Conjugates Derived
from Lapatinib Derivatives with
Cancer Cell Stemness Inhibitors Effectively Reversed Drug Resistance
in Triple-Negative Breast Cancer
Increasing
evidence indicates that the cancer stem cell (CSC) subpopulation
contributes to the therapeutic resistance and metastasis of tumors,
leading to patient recurrence and death. Herein, we designed and synthesized
several compounds by conjugating lapatinib derivatives with different
CSC inhibitors to treat with lapatinib-induced MDA-MB-231 drug-resistant
cells. In vitro biological studies indicated that 3a showed strong cytotoxicity and EGFR enzyme inhibitory activity
and effectively reversed lapatinib-mediated resistance of MDA-MB-231
cells via inhibiting triple-negative breast cancer (TNBC) cell stemness
and the AKT/ERK signaling pathway.

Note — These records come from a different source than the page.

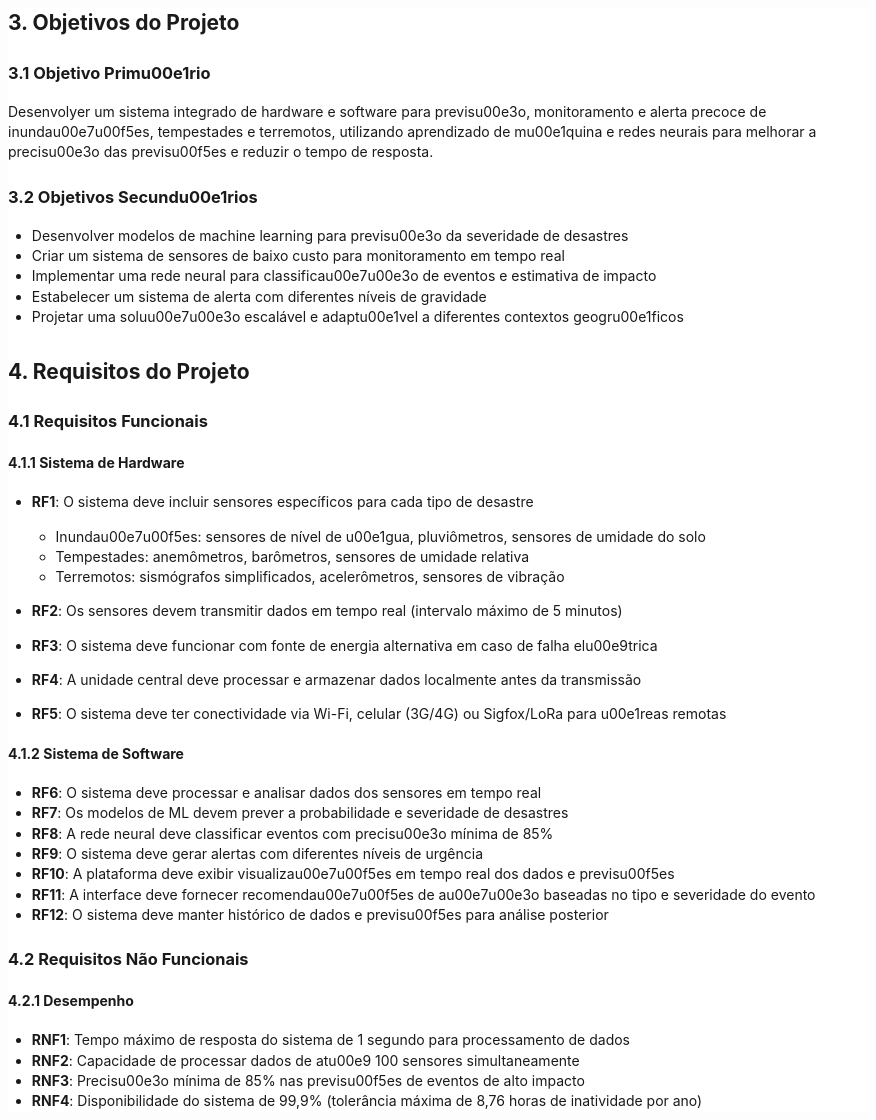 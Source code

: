 ## 3. Objetivos do Projeto

### 3.1 Objetivo Primu00e1rio
Desenvolyer um sistema integrado de hardware e software para previsu00e3o, monitoramento e alerta precoce de inundau00e7u00f5es, tempestades e terremotos, utilizando aprendizado de mu00e1quina e redes neurais para melhorar a precisu00e3o das previsu00f5es e reduzir o tempo de resposta.

### 3.2 Objetivos Secundu00e1rios
- Desenvolver modelos de machine learning para previsu00e3o da severidade de desastres
- Criar um sistema de sensores de baixo custo para monitoramento em tempo real
- Implementar uma rede neural para classificau00e7u00e3o de eventos e estimativa de impacto
- Estabelecer um sistema de alerta com diferentes níveis de gravidade
- Projetar uma soluu00e7u00e3o escalável e adaptu00e1vel a diferentes contextos geogru00e1ficos

## 4. Requisitos do Projeto

### 4.1 Requisitos Funcionais

#### 4.1.1 Sistema de Hardware
- **RF1**: O sistema deve incluir sensores específicos para cada tipo de desastre
  - Inundau00e7u00f5es: sensores de nível de u00e1gua, pluviômetros, sensores de umidade do solo
  - Tempestades: anemômetros, barômetros, sensores de umidade relativa
  - Terremotos: sismógrafos simplificados, acelerômetros, sensores de vibração
  
- **RF2**: Os sensores devem transmitir dados em tempo real (intervalo máximo de 5 minutos)
- **RF3**: O sistema deve funcionar com fonte de energia alternativa em caso de falha elu00e9trica
- **RF4**: A unidade central deve processar e armazenar dados localmente antes da transmissão
- **RF5**: O sistema deve ter conectividade via Wi-Fi, celular (3G/4G) ou Sigfox/LoRa para u00e1reas remotas

#### 4.1.2 Sistema de Software
- **RF6**: O sistema deve processar e analisar dados dos sensores em tempo real
- **RF7**: Os modelos de ML devem prever a probabilidade e severidade de desastres
- **RF8**: A rede neural deve classificar eventos com precisu00e3o mínima de 85%
- **RF9**: O sistema deve gerar alertas com diferentes níveis de urgência
- **RF10**: A plataforma deve exibir visualizau00e7u00f5es em tempo real dos dados e previsu00f5es
- **RF11**: A interface deve fornecer recomendau00e7u00f5es de au00e7u00e3o baseadas no tipo e severidade do evento
- **RF12**: O sistema deve manter histórico de dados e previsu00f5es para análise posterior

### 4.2 Requisitos Não Funcionais

#### 4.2.1 Desempenho
- **RNF1**: Tempo máximo de resposta do sistema de 1 segundo para processamento de dados
- **RNF2**: Capacidade de processar dados de atu00e9 100 sensores simultaneamente
- **RNF3**: Precisu00e3o mínima de 85% nas previsu00f5es de eventos de alto impacto
- **RNF4**: Disponibilidade do sistema de 99,9% (tolerância máxima de 8,76 horas de inatividade por ano)
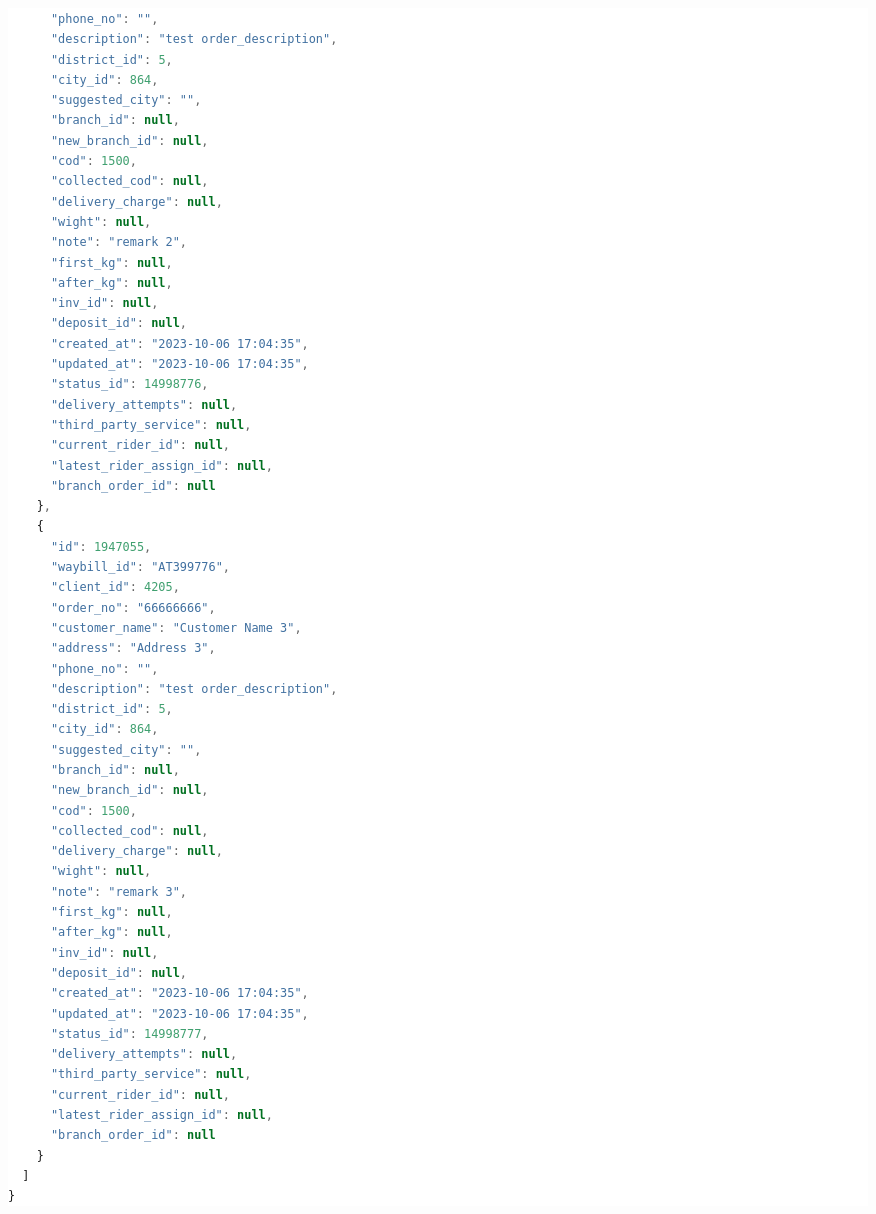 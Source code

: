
 ```jsx
      "phone_no": "",
      "description": "test order_description",
      "district_id": 5,
      "city_id": 864,
      "suggested_city": "",
      "branch_id": null,
      "new_branch_id": null,
      "cod": 1500,
      "collected_cod": null,
      "delivery_charge": null,
      "wight": null,
      "note": "remark 2",
      "first_kg": null,
      "after_kg": null,
      "inv_id": null,
      "deposit_id": null,
      "created_at": "2023-10-06 17:04:35",
      "updated_at": "2023-10-06 17:04:35",
      "status_id": 14998776,
      "delivery_attempts": null,
      "third_party_service": null,
      "current_rider_id": null,
      "latest_rider_assign_id": null,
      "branch_order_id": null
    },
    {
      "id": 1947055,
      "waybill_id": "AT399776",
      "client_id": 4205,
      "order_no": "66666666",
      "customer_name": "Customer Name 3",
      "address": "Address 3",
      "phone_no": "",
      "description": "test order_description",
      "district_id": 5,
      "city_id": 864,
      "suggested_city": "",
      "branch_id": null,
      "new_branch_id": null,
      "cod": 1500,
      "collected_cod": null,
      "delivery_charge": null,
      "wight": null,
      "note": "remark 3",
      "first_kg": null,
      "after_kg": null,
      "inv_id": null,
      "deposit_id": null,
      "created_at": "2023-10-06 17:04:35",
      "updated_at": "2023-10-06 17:04:35",
      "status_id": 14998777,
      "delivery_attempts": null,
      "third_party_service": null,
      "current_rider_id": null,
      "latest_rider_assign_id": null,
      "branch_order_id": null
    }
  ]
}
``` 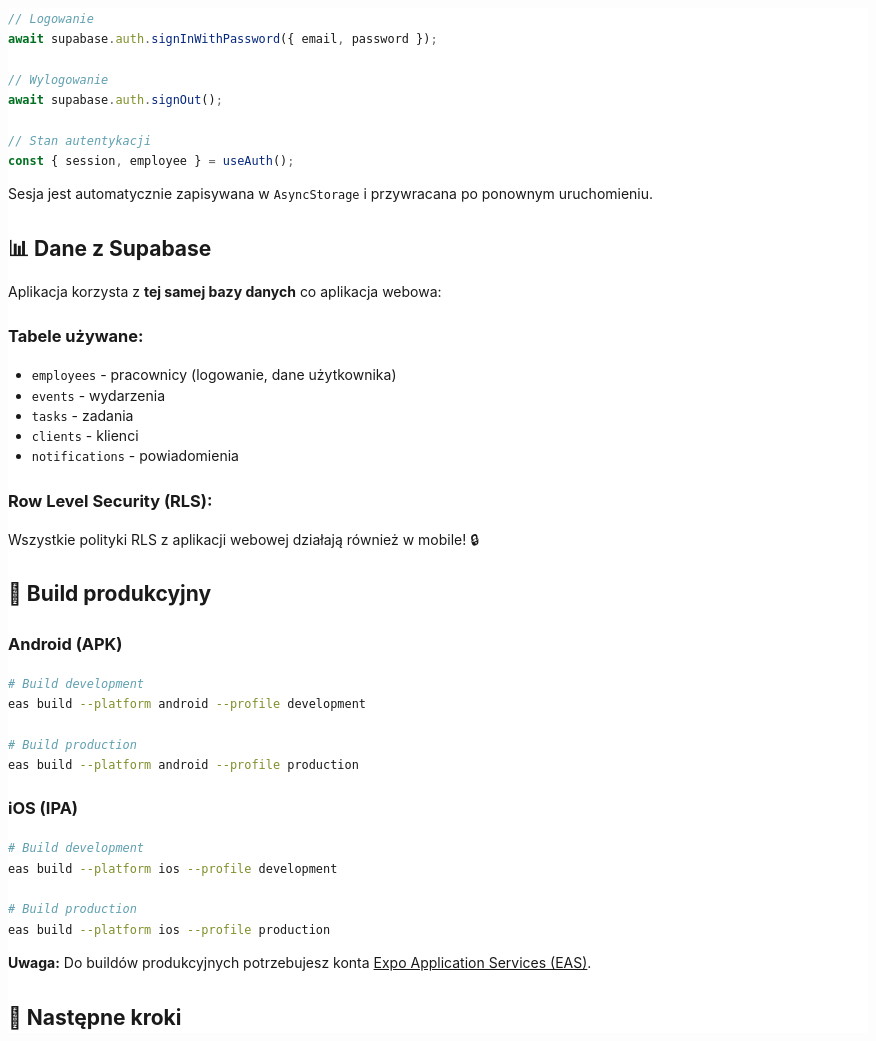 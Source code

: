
 ```typescript
// Logowanie
await supabase.auth.signInWithPassword({ email, password });

// Wylogowanie
await supabase.auth.signOut();

// Stan autentykacji
const { session, employee } = useAuth();
```

Sesja jest automatycznie zapisywana w `AsyncStorage` i przywracana po ponownym uruchomieniu.

## 📊 Dane z Supabase

Aplikacja korzysta z **tej samej bazy danych** co aplikacja webowa:

### Tabele używane:
- `employees` - pracownicy (logowanie, dane użytkownika)
- `events` - wydarzenia
- `tasks` - zadania
- `clients` - klienci
- `notifications` - powiadomienia

### Row Level Security (RLS):
Wszystkie polityki RLS z aplikacji webowej działają również w mobile! 🔒

## 🚀 Build produkcyjny

### Android (APK)

```bash
# Build development
eas build --platform android --profile development

# Build production
eas build --platform android --profile production
```

### iOS (IPA)

```bash
# Build development
eas build --platform ios --profile development

# Build production
eas build --platform ios --profile production
```

**Uwaga:** Do buildów produkcyjnych potrzebujesz konta [Expo Application Services (EAS)](https://expo.dev/eas).

## 🎯 Następne kroki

In addition, 3a was
capable of strongly suppressing the invasion and migration of TNBC
cells by inhibiting the Wnt/β-catenin signaling pathway and
MMP-2 and MMP-9 protein expression. In vivo tumorigenicity
tests showed that 3a could inhibit the occurrence of
TNBC by inhibiting BCSCs, proving 3a is a potential EGFR
and CSC dual inhibitor for TNBC treatment.